# Image Dimensions vs. Print Size and Cropping



## Guido44 (May 7, 2009)

Hi all,

Can anyone point me to a good link (or advice) on image dimensions vs. actual print sizes. What I mean is, how the actual each photo will be cropped with regard to each individual print size?

I did some test prints yesterday, and I was a little disappointed that depending on the print dimensions, my shots had about 5 or 10% of the top and bottom cut off, or the edges. 

Is there a preferred image size? Do you limit the prints sizes available to clients to avoid screwing up (cropping) your work?

My D300 takes originals at 2848 x 4288. 

Thanks,

dan


----------



## Big Mike (May 7, 2009)

It's just a matter of simple ratios.  

The common print sizes do not have the same aspect ratios, so there will need to be cropping for those different sizes.  Most DSLR cameras shoot with a native ratio of 2:3, good for 4x6 or 8x12 prints...but there will be cropping for 5x7 or 8x10 prints.

So are you asking about size files to give the clients?

I think the common practice is to give them 2:3 files, but leaving enough 'space' in the photos for 8x10 cropping.


----------



## KmH (May 7, 2009)

You might google 'aspect ratio". I think Wikipedia.org has a fairly good writeup on aspect ratio too.

The most common image aspect ratios are 2:3, 4:5 and 5:7. The ratio is the short side to the long side of the image. In the 2:3 aspect ratio the long side is 3 units, the short side is 2 units. Expressed another way, the long side is always 1.5 time the short side. 4:5 the long side is 1.25 times the short side and 5:7 the long side is 1.4 times the short side.



2:3

4x6
6x9
8x12
10x15
16x24
20x30
24x36
4:5

8x10
16x20
5:7

Wallets
5x7
10x14
20x28
There are some other aspect ratios out there like 1:1 which is square.
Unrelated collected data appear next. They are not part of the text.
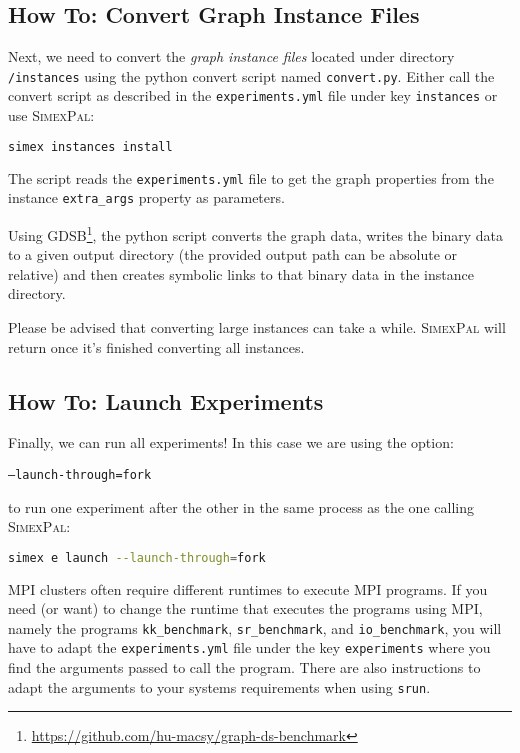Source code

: \documentclass[11pt, a4paper]{scrartcl}
\newcommand{\expfile}{\texttt{experiments.yml} file\xspace}
\newcommand{\simex}{\textsc{Simex\-Pal}\xspace}
\begin{document}
\subsection{How To: Convert Graph Instance Files}\label{sec:getting_started:convert_instances}

Next, we need to convert the \textit{graph instance files} located under
directory \texttt{/instances} using the python convert script named
\texttt{convert.py}. Either call the convert script as described in the \expfile
under key \texttt{instances} or use \simex:

\begin{lstlisting}[language=bash]
simex instances install
\end{lstlisting}

The script reads the \expfile to get the graph properties from the instance
\texttt{extra\_args} property as parameters.

Using GDSB\footnote{\url{https://github.com/hu-macsy/graph-ds-benchmark}}, the
python script converts the graph data, writes the binary data to a given output
directory (the provided output path can be absolute or relative) and then
creates symbolic links to that binary data in the instance directory.

Please be advised that converting large instances can take a while. \simex will
return once it's finished converting all instances.

\subsection{How To: Launch Experiments}\label{sec:getting_started:launch_experiments}

Finally, we can run all experiments! In this case we are using the option:

\texttt{---launch-through=fork}

\noindent to run one experiment after the other in the same process as the one
calling \simex:

\begin{lstlisting}[language=bash]
simex e launch --launch-through=fork
\end{lstlisting}

MPI clusters often require different runtimes to execute MPI programs. If you
need (or want) to change the runtime that executes the programs using MPI,
namely the programs \texttt{kk\_benchmark}, \texttt{sr\_benchmark}, and
\texttt{io\_benchmark}, you will have to adapt the \expfile under the key
\texttt{experiments} where you find the arguments passed to call the program.
There are also instructions to adapt the arguments to your systems requirements
when using \texttt{srun}.
\end{document}
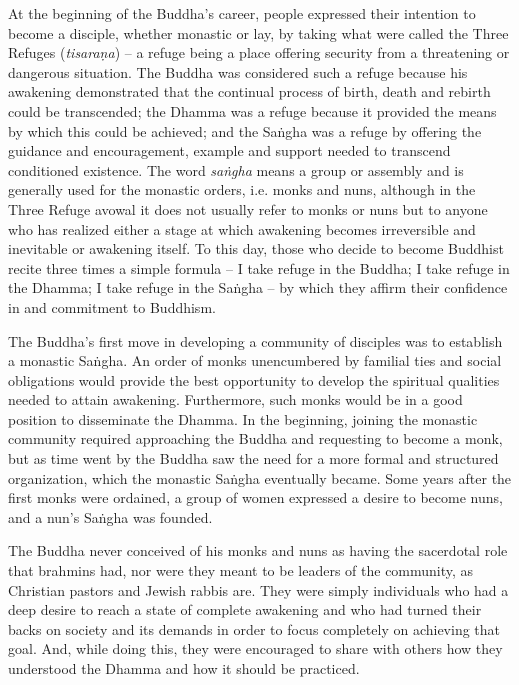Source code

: At the beginning of the Buddha's career, people expressed their
intention to become a disciple, whether monastic or lay, by taking what
were called the Three Refuges (\emph{tisaraṇa}) -- a refuge being a
place offering security from a threatening or dangerous situation. The
Buddha was considered such a refuge because his awakening demonstrated
that the continual process of birth, death and rebirth could be
transcended; the Dhamma was a refuge because it provided the means by
which this could be achieved; and the Saṅgha was a refuge by offering
the guidance and encouragement, example and support needed to transcend
conditioned existence. The word \emph{saṅgha} means a group or assembly
and is generally used for the monastic orders, i.e. monks and nuns,
although in the Three Refuge avowal it does not usually refer to monks
or nuns but to anyone who has realized either a stage at which awakening
becomes irreversible and inevitable or awakening itself. To this day,
those who decide to become Buddhist recite three times a simple formula
-- I take refuge in the Buddha; I take refuge in the Dhamma; I take
refuge in the Saṅgha -- by which they affirm their confidence in and
commitment to Buddhism.

The Buddha's first move in developing a community of disciples was to
establish a monastic Saṅgha. An order of monks unencumbered by familial
ties and social obligations would provide the best opportunity to
develop the spiritual qualities needed to attain awakening. Furthermore,
such monks would be in a good position to disseminate the Dhamma. In the
beginning, joining the monastic community required approaching the
Buddha and requesting to become a monk, but as time went by the Buddha
saw the need for a more formal and structured organization, which the
monastic Saṅgha eventually became. Some years after the first monks were
ordained, a group of women expressed a desire to become nuns, and a
nun's Saṅgha was founded.

The Buddha never conceived of his monks and nuns as having the
sacerdotal role that brahmins had, nor were they meant to be leaders of
the community, as Christian pastors and Jewish rabbis are. They were
simply individuals who had a deep desire to reach a state of complete
awakening and who had turned their backs on society and its demands in
order to focus completely on achieving that goal. And, while doing this,
they were encouraged to share with others how they understood the Dhamma
and how it should be practiced.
The issue of image size to actual print size refers to output resolution which is expressed as pixels per inch (ppi). Output resolution is only valid when it is used relative to the linear dimensions of an image.

Your cameras output size, 2848 x 4288 is not a linear dimension (like inches) it is a spatial dimension (pixels). There is no standard pixel size.


----------



## ANDS! (May 7, 2009)

Doing too much work.  If you are using Photoshop, simply set the dimensions of your crop tool to your printers output and then crop as needed (making sure to keep the desired DPI).  No need to remember rations of sides and all that wonky nonsense.


----------



## Dwig (May 7, 2009)

KmH said:


> ... Your cameras output size, 2848 x 4288 is not a linear dimension (like inches) it is a spatial dimension (pixels). There is no standard pixel size.



Quite true, but ...

... all common digital images use square pixels and all common sensors use square photosites. Thus, the pixel "dimensions"  of your image can be used to determine the aspect ratio of your image. The 2848x4288 mentioned has a 2:3 aspect ratio.

When dealing with borderless prints you also have to keep in mind that it is MANDITORY for the printer to spill some image past the edge of the print to allow for minor tracking errors as the paper moves through the printer. As a result, there will be some cropping on all edges even when you match the image and print aspect ratios. My HP B9180 "crops" about 2-4% of the image by linear measure.


----------